* [WHAT YOU NEED TO DO] Look below for the line containing "<!-- SPDX-License-Identifier: Apache-2.0"; from there, print each line exactly up to and including the line containing "The order of", and stop.

====== DATA RECORDS ======

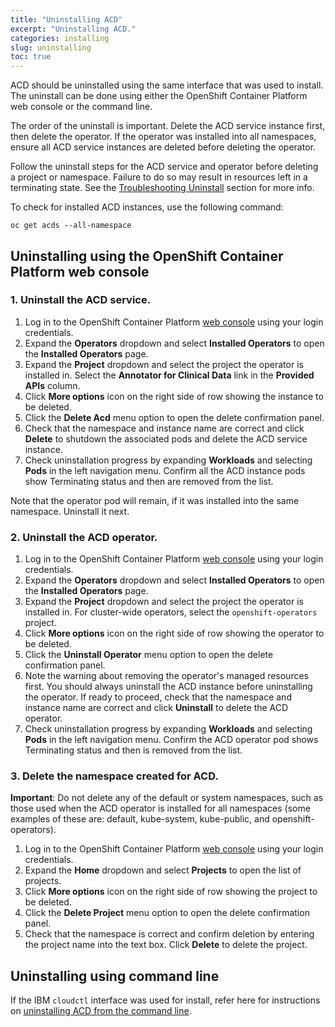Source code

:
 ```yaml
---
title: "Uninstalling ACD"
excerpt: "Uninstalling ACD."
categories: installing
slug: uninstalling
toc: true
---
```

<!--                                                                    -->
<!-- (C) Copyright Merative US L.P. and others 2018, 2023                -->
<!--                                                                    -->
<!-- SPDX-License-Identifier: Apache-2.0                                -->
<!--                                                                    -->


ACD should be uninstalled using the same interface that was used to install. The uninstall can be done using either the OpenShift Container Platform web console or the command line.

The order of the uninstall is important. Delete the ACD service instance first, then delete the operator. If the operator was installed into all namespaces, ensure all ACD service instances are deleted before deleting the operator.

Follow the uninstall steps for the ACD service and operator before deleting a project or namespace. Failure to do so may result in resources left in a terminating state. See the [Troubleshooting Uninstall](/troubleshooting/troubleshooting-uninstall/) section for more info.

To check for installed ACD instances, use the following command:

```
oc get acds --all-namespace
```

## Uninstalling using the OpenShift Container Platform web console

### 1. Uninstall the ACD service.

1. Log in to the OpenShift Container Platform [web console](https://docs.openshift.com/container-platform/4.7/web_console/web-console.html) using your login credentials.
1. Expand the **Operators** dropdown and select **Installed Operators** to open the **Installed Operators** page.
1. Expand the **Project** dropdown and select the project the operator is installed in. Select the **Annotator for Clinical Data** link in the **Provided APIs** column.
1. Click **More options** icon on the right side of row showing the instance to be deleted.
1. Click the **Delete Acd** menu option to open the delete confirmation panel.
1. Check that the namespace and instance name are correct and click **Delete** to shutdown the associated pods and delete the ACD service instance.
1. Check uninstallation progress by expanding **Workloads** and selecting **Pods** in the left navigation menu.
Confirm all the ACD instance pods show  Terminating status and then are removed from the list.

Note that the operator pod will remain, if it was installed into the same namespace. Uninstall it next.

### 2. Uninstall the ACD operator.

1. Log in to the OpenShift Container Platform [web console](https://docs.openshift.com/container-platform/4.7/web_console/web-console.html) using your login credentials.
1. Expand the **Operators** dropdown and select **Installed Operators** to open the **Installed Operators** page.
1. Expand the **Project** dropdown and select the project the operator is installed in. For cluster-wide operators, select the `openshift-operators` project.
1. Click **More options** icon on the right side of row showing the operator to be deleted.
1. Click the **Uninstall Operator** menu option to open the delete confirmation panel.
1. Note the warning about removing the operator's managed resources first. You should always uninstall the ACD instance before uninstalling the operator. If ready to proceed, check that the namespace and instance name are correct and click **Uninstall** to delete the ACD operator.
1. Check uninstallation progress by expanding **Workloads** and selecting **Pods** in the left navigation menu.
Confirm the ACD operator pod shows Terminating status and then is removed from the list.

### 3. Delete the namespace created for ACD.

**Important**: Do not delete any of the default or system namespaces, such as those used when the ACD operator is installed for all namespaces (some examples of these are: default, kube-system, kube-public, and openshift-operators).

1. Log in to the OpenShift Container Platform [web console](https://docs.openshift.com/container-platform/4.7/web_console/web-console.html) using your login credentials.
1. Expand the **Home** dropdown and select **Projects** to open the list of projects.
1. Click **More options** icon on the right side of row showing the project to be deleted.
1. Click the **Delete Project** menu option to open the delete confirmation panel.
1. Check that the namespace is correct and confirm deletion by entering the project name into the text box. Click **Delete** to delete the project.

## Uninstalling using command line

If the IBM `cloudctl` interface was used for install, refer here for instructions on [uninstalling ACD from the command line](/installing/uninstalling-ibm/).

======

* [ANSWER FOR THE TASK]
<!-- SPDX-License-Identifier: Apache-2.0                                -->
<!--                                                                    -->


ACD should be uninstalled using the same interface that was used to install. The uninstall can be done using either the OpenShift Container Platform web console or the command line.

The order of the uninstall is important. Delete the ACD service instance first, then delete the operator. If the operator was installed into all namespaces, ensure all ACD service instances are deleted before deleting the operator.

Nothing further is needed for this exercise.